Problems And Protection When Working With Cement, Concrete And Plaster
For me, this past weekend with the plunging temperatures, snow and ice, I have absolutely needed to don the thickest and woolliest of gloves and even then, I’ve felt cold. Goalkeepers slip on the gloves for practical reasons too, in the hope they can obstruct that ball, though not always with great success; who can forget some England howlers over the years, sorry David! Then there are those gloves that are style over substance, Mickey Mouse for example; for starters white gloves will never be the most practical of colours (certainly not in our workshop anyway!) and those somewhat oversized hands are probably a nightmare to buy gloves for, bless him! How about the legendary MJ gloves, don’t we wish we had some of those sparkly gloves in our workshop…very jazzy! Moving on to more important things; this week we’re focusing particularly on gloves as part of our Toolbox Talk on cement, concrete and plaster.

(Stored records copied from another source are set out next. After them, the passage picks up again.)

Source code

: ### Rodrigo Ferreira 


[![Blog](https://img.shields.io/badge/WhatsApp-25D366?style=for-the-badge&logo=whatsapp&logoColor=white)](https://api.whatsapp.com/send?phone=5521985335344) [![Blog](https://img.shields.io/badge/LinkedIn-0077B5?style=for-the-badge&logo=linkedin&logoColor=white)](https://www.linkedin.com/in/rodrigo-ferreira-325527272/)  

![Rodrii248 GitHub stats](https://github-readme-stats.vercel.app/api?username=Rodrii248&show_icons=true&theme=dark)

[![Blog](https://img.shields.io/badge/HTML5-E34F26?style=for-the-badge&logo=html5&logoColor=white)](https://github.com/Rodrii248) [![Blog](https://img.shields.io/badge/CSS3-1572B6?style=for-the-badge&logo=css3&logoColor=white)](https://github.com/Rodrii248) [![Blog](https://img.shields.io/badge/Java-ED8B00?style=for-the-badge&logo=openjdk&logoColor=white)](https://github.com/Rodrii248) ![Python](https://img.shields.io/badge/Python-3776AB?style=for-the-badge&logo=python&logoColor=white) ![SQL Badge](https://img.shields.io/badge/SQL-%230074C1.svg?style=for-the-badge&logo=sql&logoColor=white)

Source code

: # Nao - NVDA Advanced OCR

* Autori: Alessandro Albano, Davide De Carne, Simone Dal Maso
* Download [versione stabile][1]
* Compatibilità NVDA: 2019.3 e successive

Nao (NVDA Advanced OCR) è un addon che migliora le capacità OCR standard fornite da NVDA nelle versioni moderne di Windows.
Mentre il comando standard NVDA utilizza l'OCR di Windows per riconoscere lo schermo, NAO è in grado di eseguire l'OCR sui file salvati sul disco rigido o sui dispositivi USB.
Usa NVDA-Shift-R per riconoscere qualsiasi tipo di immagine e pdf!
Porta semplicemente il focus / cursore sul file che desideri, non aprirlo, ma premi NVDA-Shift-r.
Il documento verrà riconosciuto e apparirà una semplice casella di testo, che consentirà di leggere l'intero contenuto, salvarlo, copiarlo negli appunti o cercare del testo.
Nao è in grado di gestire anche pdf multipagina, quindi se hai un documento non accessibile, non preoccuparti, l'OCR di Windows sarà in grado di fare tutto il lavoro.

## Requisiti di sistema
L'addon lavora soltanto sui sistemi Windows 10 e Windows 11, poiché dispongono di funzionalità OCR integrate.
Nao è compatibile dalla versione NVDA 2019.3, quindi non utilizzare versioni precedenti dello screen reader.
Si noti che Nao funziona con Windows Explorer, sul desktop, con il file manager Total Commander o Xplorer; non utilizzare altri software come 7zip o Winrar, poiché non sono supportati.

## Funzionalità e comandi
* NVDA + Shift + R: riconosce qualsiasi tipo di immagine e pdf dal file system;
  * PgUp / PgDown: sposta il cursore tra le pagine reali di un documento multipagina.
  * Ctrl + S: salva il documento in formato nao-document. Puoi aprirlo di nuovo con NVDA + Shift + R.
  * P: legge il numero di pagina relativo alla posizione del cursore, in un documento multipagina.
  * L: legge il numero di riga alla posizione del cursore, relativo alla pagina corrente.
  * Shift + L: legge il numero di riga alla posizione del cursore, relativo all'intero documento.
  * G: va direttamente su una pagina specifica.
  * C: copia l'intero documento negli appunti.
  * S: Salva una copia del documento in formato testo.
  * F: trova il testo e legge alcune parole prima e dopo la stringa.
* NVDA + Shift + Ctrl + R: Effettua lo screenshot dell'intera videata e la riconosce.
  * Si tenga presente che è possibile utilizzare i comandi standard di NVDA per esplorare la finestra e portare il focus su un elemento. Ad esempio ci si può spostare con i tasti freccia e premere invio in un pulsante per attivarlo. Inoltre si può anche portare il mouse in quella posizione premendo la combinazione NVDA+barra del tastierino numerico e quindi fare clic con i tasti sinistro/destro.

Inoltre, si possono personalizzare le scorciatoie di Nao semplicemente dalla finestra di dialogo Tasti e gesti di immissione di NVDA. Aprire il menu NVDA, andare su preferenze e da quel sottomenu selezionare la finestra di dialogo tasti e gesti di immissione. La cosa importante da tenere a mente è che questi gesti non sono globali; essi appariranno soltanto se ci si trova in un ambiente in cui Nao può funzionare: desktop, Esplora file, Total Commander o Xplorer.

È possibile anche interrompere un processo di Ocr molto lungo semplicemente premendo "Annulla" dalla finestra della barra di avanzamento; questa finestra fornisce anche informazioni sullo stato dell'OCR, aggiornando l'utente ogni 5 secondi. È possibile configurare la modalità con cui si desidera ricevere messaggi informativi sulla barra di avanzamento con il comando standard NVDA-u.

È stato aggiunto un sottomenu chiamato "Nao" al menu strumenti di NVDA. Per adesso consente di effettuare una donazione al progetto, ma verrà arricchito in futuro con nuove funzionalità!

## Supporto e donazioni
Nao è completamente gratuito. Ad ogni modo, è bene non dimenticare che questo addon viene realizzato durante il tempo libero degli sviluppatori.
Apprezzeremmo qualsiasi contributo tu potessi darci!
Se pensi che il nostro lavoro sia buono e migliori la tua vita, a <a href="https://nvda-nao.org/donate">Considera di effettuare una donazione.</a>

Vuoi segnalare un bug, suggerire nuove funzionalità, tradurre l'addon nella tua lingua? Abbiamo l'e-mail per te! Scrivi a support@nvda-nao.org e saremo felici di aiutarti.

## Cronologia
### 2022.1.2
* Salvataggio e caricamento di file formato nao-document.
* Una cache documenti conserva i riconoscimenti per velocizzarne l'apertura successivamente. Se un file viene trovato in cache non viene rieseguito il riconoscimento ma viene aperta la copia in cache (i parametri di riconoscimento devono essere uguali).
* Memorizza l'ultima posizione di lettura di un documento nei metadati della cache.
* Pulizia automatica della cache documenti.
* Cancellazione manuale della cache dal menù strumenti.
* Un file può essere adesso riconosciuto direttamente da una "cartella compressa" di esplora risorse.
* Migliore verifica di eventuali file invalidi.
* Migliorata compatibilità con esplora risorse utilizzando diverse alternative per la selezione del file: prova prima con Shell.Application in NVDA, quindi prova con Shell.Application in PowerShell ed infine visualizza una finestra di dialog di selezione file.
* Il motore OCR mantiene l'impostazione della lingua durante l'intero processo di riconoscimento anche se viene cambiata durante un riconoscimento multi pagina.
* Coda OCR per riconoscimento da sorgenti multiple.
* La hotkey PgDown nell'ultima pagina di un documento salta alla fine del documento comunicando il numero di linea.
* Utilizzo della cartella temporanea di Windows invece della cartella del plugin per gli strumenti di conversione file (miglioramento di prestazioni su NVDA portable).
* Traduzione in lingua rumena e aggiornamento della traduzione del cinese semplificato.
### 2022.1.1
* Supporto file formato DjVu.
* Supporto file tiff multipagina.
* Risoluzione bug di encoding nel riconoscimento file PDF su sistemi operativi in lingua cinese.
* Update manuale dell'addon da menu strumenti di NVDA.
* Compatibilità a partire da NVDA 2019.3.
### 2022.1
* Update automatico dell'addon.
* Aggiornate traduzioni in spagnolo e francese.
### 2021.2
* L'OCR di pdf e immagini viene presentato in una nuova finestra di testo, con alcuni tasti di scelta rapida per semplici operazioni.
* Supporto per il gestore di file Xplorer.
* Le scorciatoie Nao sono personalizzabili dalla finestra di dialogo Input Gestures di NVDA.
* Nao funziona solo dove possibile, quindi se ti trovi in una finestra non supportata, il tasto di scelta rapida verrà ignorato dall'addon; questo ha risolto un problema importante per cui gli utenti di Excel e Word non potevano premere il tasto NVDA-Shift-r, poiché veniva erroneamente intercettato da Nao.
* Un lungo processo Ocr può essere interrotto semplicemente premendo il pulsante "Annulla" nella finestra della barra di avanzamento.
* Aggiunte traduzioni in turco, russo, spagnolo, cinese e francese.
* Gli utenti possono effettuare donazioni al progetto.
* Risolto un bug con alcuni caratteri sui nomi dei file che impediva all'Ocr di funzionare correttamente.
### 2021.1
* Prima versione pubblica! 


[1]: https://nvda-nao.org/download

Dermatitis is a very common problem within the construction industry when working with materials such as cement and the skin condition can be incredibly painful and debilitating. It is important to assess new worker’s skin before they start work to enable continued monitoring and awareness of the signs of dermatitis as well as finding out of any existing skin conditions or allergy problems. Sadly, severe dermatitis can cause workers to become unable to work and even being forced to change career as well as have impacts on social life sometimes due to the embarrassment of the conditions as well as inability to participate in sports activities etc. The 4 main skin conditions to look out for are:
-Dry skin: Cement absorbs moisture consequently causing very dry skin alongside redness and itching
-Irritant contact dermatitis (ICD): The alkaline content of cement and the abrasiveness of the mixture can cause pain, itching, blisters, scabs, swelling and redness which can be a short term or chronic problem
-Allergic contact dermatitis: Some people have an allergic reaction to the chemicals in the cement (mainly a chemical called hexavalent chromium) which is incurable. Manufacturers add an ingredient to lower the hexavalent chromium levels to reduce the risks for users but this ingredient does have a limited shelf life so it is important to rotate your cement stock.
-Cement burns: If cement is left on the skin long enough it can burn the skin. You may not feel the injury straight away but it will look very similar to a burn from a flame and can include blisters, hardened skin, discoloured (black or green) skin. Burns can develop very quickly if trapped next to the skin (for example if you have not properly cleaned your hands before putting on gloves) and could even advance to needing a skin graft or even the severity of limb amputation.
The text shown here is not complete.